### Task:
Copy every record exactly as it stands. Leave the pictures out.

### Data to use:
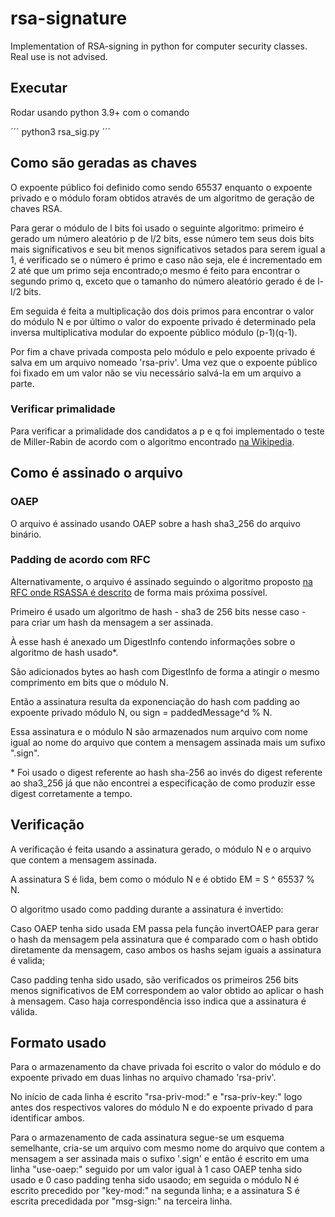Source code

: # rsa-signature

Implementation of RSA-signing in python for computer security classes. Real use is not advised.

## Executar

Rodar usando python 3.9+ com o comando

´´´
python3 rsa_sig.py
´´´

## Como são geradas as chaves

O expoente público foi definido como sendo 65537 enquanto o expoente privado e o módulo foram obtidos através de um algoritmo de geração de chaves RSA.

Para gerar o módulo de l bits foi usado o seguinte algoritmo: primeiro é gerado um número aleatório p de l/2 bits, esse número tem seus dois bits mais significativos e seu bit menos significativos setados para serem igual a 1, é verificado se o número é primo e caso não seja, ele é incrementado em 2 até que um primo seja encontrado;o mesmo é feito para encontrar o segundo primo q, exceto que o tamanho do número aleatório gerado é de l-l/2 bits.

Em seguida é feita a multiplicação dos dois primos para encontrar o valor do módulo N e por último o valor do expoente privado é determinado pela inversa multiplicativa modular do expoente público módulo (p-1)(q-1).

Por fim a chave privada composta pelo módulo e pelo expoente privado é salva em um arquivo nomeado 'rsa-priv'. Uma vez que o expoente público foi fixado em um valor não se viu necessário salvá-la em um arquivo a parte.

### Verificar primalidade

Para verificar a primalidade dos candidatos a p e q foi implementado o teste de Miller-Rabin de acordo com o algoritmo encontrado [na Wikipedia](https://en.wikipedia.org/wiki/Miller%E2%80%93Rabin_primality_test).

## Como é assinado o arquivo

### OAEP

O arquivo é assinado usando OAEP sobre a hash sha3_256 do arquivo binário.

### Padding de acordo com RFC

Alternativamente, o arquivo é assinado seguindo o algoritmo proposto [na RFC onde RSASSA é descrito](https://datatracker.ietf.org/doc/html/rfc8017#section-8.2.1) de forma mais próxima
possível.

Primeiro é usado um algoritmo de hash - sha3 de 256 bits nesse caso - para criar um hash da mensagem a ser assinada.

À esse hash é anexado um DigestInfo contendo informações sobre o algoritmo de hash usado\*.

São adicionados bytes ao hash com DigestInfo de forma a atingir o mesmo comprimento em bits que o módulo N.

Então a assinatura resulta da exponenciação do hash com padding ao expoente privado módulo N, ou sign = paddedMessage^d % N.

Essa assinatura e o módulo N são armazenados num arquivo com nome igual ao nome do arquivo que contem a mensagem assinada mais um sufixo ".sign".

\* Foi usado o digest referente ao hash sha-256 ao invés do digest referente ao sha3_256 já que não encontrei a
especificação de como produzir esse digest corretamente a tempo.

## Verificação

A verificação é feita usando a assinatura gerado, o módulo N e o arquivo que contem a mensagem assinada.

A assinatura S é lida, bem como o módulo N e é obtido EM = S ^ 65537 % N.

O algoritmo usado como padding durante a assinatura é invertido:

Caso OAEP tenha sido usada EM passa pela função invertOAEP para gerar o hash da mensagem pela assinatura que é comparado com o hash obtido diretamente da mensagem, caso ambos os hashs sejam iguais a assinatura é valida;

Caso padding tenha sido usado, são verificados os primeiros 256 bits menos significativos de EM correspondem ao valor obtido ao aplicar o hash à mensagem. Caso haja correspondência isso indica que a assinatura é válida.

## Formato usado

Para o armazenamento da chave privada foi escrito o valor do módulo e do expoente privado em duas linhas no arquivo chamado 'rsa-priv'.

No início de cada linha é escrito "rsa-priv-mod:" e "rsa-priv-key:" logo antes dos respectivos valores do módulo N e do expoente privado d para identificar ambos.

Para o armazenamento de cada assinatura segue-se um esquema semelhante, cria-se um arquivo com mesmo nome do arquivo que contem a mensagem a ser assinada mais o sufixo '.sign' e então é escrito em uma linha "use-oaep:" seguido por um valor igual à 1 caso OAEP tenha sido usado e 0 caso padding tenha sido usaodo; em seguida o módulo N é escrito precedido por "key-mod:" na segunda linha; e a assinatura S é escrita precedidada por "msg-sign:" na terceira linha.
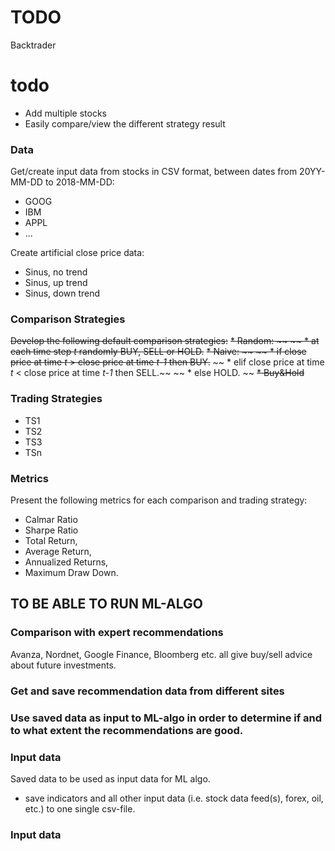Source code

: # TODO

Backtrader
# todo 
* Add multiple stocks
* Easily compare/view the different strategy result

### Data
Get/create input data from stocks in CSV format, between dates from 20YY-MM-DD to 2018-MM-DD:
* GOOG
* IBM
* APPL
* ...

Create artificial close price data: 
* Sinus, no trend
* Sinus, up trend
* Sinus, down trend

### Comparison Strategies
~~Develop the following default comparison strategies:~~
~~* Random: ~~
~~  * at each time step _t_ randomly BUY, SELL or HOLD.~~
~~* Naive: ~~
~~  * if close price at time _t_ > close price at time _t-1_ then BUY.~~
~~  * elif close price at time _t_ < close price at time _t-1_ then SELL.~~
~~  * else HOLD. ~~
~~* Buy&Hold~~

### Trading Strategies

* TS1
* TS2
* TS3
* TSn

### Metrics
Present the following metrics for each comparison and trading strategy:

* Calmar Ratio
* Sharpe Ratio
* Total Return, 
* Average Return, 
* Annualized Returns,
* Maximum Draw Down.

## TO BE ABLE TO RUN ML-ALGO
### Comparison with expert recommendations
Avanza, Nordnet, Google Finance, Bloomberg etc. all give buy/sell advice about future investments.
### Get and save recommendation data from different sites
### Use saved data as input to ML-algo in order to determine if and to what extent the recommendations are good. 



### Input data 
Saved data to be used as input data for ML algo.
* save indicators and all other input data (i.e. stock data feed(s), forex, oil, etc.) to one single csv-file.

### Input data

### Solution for this task:
Source code

: # rsa-signature

Implementation of RSA-signing in python for computer security classes. Real use is not advised.

## Executar

Rodar usando python 3.9+ com o comando

´´´
python3 rsa_sig.py
´´´

## Como são geradas as chaves

O expoente público foi definido como sendo 65537 enquanto o expoente privado e o módulo foram obtidos através de um algoritmo de geração de chaves RSA.

Para gerar o módulo de l bits foi usado o seguinte algoritmo: primeiro é gerado um número aleatório p de l/2 bits, esse número tem seus dois bits mais significativos e seu bit menos significativos setados para serem igual a 1, é verificado se o número é primo e caso não seja, ele é incrementado em 2 até que um primo seja encontrado;o mesmo é feito para encontrar o segundo primo q, exceto que o tamanho do número aleatório gerado é de l-l/2 bits.

Em seguida é feita a multiplicação dos dois primos para encontrar o valor do módulo N e por último o valor do expoente privado é determinado pela inversa multiplicativa modular do expoente público módulo (p-1)(q-1).

Por fim a chave privada composta pelo módulo e pelo expoente privado é salva em um arquivo nomeado 'rsa-priv'. Uma vez que o expoente público foi fixado em um valor não se viu necessário salvá-la em um arquivo a parte.

### Verificar primalidade

Para verificar a primalidade dos candidatos a p e q foi implementado o teste de Miller-Rabin de acordo com o algoritmo encontrado [na Wikipedia](https://en.wikipedia.org/wiki/Miller%E2%80%93Rabin_primality_test).

## Como é assinado o arquivo

### OAEP

O arquivo é assinado usando OAEP sobre a hash sha3_256 do arquivo binário.

### Padding de acordo com RFC

Alternativamente, o arquivo é assinado seguindo o algoritmo proposto [na RFC onde RSASSA é descrito](https://datatracker.ietf.org/doc/html/rfc8017#section-8.2.1) de forma mais próxima
possível.

Primeiro é usado um algoritmo de hash - sha3 de 256 bits nesse caso - para criar um hash da mensagem a ser assinada.

À esse hash é anexado um DigestInfo contendo informações sobre o algoritmo de hash usado\*.

São adicionados bytes ao hash com DigestInfo de forma a atingir o mesmo comprimento em bits que o módulo N.

Então a assinatura resulta da exponenciação do hash com padding ao expoente privado módulo N, ou sign = paddedMessage^d % N.

Essa assinatura e o módulo N são armazenados num arquivo com nome igual ao nome do arquivo que contem a mensagem assinada mais um sufixo ".sign".

\* Foi usado o digest referente ao hash sha-256 ao invés do digest referente ao sha3_256 já que não encontrei a
especificação de como produzir esse digest corretamente a tempo.

## Verificação

A verificação é feita usando a assinatura gerado, o módulo N e o arquivo que contem a mensagem assinada.

A assinatura S é lida, bem como o módulo N e é obtido EM = S ^ 65537 % N.

O algoritmo usado como padding durante a assinatura é invertido:

Caso OAEP tenha sido usada EM passa pela função invertOAEP para gerar o hash da mensagem pela assinatura que é comparado com o hash obtido diretamente da mensagem, caso ambos os hashs sejam iguais a assinatura é valida;

Caso padding tenha sido usado, são verificados os primeiros 256 bits menos significativos de EM correspondem ao valor obtido ao aplicar o hash à mensagem. Caso haja correspondência isso indica que a assinatura é válida.

## Formato usado

Para o armazenamento da chave privada foi escrito o valor do módulo e do expoente privado em duas linhas no arquivo chamado 'rsa-priv'.

No início de cada linha é escrito "rsa-priv-mod:" e "rsa-priv-key:" logo antes dos respectivos valores do módulo N e do expoente privado d para identificar ambos.

Para o armazenamento de cada assinatura segue-se um esquema semelhante, cria-se um arquivo com mesmo nome do arquivo que contem a mensagem a ser assinada mais o sufixo '.sign' e então é escrito em uma linha "use-oaep:" seguido por um valor igual à 1 caso OAEP tenha sido usado e 0 caso padding tenha sido usaodo; em seguida o módulo N é escrito precedido por "key-mod:" na segunda linha; e a assinatura S é escrita precedidada por "msg-sign:" na terceira linha.
Source code

: # TODO

Backtrader
# todo 
* Add multiple stocks
* Easily compare/view the different strategy result

### Data
Get/create input data from stocks in CSV format, between dates from 20YY-MM-DD to 2018-MM-DD:
* GOOG
* IBM
* APPL
* ...

Create artificial close price data: 
* Sinus, no trend
* Sinus, up trend
* Sinus, down trend

### Comparison Strategies
~~Develop the following default comparison strategies:~~
~~* Random: ~~
~~  * at each time step _t_ randomly BUY, SELL or HOLD.~~
~~* Naive: ~~
~~  * if close price at time _t_ > close price at time _t-1_ then BUY.~~
~~  * elif close price at time _t_ < close price at time _t-1_ then SELL.~~
~~  * else HOLD. ~~
~~* Buy&Hold~~

### Trading Strategies

* TS1
* TS2
* TS3
* TSn

### Metrics
Present the following metrics for each comparison and trading strategy:

* Calmar Ratio
* Sharpe Ratio
* Total Return, 
* Average Return, 
* Annualized Returns,
* Maximum Draw Down.

## TO BE ABLE TO RUN ML-ALGO
### Comparison with expert recommendations
Avanza, Nordnet, Google Finance, Bloomberg etc. all give buy/sell advice about future investments.
### Get and save recommendation data from different sites
### Use saved data as input to ML-algo in order to determine if and to what extent the recommendations are good. 



### Input data 
Saved data to be used as input data for ML algo.
* save indicators and all other input data (i.e. stock data feed(s), forex, oil, etc.) to one single csv-file.

### Input data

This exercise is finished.